Deuxième vague : le trauma pourrait être pire dans la population

Des milliers d’emplois perdus, des difficultés financières, de l’isolement, du stress, des séparations; les six derniers mois marqués au fer rouge par la pandémie de COVID-19 ont fait de sérieux dégâts sur la santé psychologique de la population, et il faut y voir rapidement.

En entrevue avec Mario Dumont, la Dre Christine Grou, psychologue et présidente de l’Ordre des psychologues du Québec, insiste : de nombreuses études rapportent une augmentation de l’anxiété, mais aussi de la dépression. 

«Cliniquement, on s’attendait à ce qu’il y ait une augmentation des éléments anxieux et dépressifs, qui sont des phénomènes relativement normaux compte-tenu de la période qu’on a traversée et des difficultés causés à la majorité des gens», explique-t-elle. 

La recherche sur la santé mentale en période de COVID est toujours en cours, tout comme la pandémie. Un véritable choc a frappé la population, et ce, de façon collective. 

Alors qu’au printemps dernier, une certaine solidarité se faisait ressentir et que l’hiver se terminait, le scénario de la deuxième vague, déjà entamé est moins resplendissant. 

Les journées raccourcissent, la solidarité s’estompe, certains sont plus individualistes, les consignes sont moins respectées, des éléments qui n’augurent rien de bon pour la deuxième vague. 

«On est plus inquiets de la deuxième vague [pour toutes ces raisons]. Il y a une accumulation.

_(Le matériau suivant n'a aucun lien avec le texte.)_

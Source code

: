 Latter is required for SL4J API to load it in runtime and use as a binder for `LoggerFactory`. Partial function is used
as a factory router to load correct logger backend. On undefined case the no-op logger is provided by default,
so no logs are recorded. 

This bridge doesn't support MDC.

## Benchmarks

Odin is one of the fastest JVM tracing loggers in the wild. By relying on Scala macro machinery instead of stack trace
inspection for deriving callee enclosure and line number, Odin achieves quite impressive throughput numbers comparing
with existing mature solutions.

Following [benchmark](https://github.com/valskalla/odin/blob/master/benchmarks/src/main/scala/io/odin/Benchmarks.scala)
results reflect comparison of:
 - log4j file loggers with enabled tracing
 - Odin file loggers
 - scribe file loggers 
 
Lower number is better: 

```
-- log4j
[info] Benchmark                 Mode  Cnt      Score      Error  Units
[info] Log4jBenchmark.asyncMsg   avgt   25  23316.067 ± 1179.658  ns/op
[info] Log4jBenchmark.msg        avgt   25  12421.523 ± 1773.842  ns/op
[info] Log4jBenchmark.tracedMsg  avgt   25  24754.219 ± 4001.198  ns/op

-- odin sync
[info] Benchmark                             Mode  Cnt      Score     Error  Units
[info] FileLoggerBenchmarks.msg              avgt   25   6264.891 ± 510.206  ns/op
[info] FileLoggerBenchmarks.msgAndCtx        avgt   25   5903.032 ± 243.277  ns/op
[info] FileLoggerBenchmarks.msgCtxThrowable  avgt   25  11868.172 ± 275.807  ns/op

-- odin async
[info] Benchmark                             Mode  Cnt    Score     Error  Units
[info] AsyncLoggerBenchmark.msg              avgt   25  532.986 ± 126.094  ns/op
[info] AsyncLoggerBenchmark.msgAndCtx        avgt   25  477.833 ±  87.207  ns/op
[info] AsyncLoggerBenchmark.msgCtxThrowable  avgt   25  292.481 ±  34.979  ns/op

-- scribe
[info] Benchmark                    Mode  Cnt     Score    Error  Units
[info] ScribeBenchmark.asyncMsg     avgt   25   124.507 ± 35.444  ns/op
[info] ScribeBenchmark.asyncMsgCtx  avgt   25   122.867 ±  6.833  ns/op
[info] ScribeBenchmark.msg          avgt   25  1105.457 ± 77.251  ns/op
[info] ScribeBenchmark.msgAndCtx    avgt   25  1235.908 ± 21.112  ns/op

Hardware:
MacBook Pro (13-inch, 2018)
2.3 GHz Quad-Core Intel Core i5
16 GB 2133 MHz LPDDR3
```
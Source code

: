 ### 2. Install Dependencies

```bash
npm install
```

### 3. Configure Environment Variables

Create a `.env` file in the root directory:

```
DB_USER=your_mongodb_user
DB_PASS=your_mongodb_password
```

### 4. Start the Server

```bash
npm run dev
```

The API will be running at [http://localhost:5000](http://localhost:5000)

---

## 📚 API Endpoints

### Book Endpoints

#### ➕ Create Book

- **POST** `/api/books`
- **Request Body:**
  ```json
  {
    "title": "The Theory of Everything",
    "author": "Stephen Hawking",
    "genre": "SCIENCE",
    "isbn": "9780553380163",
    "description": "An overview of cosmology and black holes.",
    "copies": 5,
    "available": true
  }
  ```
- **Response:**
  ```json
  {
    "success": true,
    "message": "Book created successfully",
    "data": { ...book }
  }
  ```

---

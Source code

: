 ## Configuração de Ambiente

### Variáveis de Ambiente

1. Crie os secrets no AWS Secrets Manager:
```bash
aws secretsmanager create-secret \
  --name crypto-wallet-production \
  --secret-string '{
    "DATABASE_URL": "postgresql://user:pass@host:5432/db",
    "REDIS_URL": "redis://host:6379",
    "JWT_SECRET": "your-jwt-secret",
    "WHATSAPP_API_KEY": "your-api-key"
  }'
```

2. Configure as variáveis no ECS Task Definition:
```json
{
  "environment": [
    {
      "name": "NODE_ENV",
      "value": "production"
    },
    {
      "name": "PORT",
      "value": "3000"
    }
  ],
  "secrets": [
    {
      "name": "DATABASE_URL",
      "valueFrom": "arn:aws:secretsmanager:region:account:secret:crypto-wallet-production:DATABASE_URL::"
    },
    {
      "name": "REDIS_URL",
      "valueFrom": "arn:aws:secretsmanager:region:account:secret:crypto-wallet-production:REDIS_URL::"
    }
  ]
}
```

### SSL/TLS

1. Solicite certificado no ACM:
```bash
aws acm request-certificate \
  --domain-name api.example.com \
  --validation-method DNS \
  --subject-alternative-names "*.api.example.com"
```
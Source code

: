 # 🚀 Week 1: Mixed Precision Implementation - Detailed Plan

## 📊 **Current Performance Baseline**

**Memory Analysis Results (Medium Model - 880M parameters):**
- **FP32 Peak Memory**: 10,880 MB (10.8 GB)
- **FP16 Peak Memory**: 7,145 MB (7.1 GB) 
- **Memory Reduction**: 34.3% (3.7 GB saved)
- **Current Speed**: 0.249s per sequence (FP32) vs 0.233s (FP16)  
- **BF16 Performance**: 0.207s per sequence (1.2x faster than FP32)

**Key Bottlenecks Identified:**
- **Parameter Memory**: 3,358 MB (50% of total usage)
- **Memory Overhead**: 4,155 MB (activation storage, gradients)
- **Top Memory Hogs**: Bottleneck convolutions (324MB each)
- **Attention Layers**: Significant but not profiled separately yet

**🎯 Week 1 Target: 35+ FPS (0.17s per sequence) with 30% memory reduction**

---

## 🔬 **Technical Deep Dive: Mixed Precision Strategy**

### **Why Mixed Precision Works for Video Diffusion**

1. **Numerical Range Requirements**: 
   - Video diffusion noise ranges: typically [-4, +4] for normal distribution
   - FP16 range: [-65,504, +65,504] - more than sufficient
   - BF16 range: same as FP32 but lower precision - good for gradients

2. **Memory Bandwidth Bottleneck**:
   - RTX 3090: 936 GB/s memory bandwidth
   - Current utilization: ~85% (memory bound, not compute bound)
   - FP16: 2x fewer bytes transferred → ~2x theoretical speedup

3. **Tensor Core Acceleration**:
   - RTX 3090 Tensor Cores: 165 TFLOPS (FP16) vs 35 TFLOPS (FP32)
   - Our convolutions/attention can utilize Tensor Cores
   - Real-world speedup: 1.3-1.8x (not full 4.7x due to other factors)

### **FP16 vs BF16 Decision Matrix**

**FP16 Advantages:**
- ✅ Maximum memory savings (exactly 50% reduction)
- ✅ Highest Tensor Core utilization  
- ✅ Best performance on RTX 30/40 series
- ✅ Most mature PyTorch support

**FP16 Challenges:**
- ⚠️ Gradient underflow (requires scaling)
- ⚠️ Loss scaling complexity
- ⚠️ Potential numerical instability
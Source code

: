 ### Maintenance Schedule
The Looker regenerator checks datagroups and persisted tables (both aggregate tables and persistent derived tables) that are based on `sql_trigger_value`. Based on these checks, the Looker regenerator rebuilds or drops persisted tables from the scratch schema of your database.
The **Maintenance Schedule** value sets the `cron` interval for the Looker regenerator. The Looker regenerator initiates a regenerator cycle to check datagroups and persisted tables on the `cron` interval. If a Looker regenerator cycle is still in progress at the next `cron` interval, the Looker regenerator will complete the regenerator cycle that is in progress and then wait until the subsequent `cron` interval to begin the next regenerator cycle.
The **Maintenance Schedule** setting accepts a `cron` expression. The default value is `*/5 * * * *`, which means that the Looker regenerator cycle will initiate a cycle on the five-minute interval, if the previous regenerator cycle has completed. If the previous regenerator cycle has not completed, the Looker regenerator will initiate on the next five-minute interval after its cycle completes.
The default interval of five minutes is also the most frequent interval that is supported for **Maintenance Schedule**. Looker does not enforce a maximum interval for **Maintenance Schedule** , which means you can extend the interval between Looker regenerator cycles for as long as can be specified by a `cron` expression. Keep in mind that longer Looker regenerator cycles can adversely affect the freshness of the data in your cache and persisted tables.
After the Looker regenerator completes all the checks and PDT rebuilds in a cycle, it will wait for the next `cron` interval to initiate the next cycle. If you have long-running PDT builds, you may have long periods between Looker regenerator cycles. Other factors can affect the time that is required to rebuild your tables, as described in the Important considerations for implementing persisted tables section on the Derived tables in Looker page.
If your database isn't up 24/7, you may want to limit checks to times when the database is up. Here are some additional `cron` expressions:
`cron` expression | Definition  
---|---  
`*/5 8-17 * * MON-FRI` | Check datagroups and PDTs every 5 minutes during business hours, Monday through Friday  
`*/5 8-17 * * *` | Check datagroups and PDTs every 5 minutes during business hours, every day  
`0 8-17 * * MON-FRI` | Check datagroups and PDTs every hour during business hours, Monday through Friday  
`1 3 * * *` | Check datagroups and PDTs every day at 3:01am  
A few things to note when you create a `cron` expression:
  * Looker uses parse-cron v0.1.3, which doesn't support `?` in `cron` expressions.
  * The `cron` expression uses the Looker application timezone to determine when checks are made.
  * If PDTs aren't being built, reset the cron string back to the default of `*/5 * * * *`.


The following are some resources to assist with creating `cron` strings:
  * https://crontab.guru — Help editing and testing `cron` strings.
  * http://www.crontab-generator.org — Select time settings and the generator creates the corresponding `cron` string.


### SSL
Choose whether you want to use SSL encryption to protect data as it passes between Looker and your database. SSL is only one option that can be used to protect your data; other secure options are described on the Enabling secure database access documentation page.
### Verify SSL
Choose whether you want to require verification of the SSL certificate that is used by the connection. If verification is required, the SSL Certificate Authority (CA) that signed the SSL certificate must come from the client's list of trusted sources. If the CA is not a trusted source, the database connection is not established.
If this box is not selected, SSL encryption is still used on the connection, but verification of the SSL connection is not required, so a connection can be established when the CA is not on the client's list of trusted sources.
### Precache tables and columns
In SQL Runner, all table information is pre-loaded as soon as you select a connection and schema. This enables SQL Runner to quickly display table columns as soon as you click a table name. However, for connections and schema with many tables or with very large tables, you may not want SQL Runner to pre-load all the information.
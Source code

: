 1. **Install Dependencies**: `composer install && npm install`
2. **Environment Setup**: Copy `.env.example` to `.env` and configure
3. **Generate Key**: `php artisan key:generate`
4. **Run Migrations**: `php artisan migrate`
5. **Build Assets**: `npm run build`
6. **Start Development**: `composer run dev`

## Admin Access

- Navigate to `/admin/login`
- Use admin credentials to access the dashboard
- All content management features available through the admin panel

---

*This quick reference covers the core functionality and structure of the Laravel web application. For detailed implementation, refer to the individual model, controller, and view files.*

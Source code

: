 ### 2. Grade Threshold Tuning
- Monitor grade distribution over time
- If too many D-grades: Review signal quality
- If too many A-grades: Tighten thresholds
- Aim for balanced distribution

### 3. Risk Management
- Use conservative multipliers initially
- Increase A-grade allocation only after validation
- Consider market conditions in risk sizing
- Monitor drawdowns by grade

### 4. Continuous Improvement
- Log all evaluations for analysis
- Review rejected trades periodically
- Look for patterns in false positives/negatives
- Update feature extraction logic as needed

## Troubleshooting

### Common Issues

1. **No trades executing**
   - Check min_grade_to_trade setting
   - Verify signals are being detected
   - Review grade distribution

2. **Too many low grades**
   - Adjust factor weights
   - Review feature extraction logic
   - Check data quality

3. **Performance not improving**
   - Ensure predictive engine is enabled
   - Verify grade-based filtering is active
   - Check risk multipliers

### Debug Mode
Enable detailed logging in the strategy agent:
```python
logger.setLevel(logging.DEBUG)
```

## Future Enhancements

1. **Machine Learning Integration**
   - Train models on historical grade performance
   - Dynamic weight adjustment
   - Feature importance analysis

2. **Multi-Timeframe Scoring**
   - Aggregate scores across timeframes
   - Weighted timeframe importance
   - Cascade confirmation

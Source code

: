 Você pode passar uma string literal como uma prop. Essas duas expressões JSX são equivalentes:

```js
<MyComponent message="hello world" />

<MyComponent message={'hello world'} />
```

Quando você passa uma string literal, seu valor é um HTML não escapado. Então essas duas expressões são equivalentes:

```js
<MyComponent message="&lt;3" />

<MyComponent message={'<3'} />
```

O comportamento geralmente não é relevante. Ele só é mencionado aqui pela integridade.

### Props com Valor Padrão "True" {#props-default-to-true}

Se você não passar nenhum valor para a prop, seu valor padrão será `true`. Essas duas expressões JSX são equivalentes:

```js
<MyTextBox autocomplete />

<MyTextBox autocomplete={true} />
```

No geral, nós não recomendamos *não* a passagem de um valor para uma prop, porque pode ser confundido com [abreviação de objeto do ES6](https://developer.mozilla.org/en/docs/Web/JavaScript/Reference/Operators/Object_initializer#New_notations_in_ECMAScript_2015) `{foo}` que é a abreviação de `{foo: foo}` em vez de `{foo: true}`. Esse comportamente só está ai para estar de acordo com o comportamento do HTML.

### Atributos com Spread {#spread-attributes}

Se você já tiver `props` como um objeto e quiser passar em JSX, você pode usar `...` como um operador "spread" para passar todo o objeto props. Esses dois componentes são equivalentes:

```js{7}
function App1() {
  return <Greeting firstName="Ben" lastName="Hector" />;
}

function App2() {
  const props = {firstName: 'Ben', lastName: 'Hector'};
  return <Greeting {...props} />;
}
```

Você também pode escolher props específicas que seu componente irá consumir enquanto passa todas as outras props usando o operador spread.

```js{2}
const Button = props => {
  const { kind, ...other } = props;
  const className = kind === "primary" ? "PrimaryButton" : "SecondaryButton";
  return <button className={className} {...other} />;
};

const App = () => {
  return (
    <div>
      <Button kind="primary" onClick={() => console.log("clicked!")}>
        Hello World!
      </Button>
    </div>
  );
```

Au départ, quand les gens ont été en choc, et se sont adaptés. On était plus en adaptation qu’en transformation. On ne savait pas combien de temps ça allait durer. On a été très solidaires, on comprenait les choses à peu près de la même façon. Là, on a eu l’été pour s’en remettre un peu, mais il ne faudrait pas penser que la population s’en est remis», soutient la psychologue. 

Mme Grou explique que la mémoire affective des individus est imprégnée du trauma du printemps dernier, et ce que ce trauma va se réactiver. 

«Je ne veux pas être alarmistes, mais ce que je veux dire, c’est que la réaction qu’on va avoir pour la deuxième vague, et à fortiori si on doit se reconfiner, elle risque d’être pire que la première. En plus on s’en va vers l’hiver, qui est plus difficile pour beaucoup de gens», juge-t-elle. 

Elle croit que la population a récupéré, s’en est remise au cours des dernières semaines, mais pas suffisamment. 

«Il va falloir traiter préventivement et activement la santé mentale de la population», conclut-elle.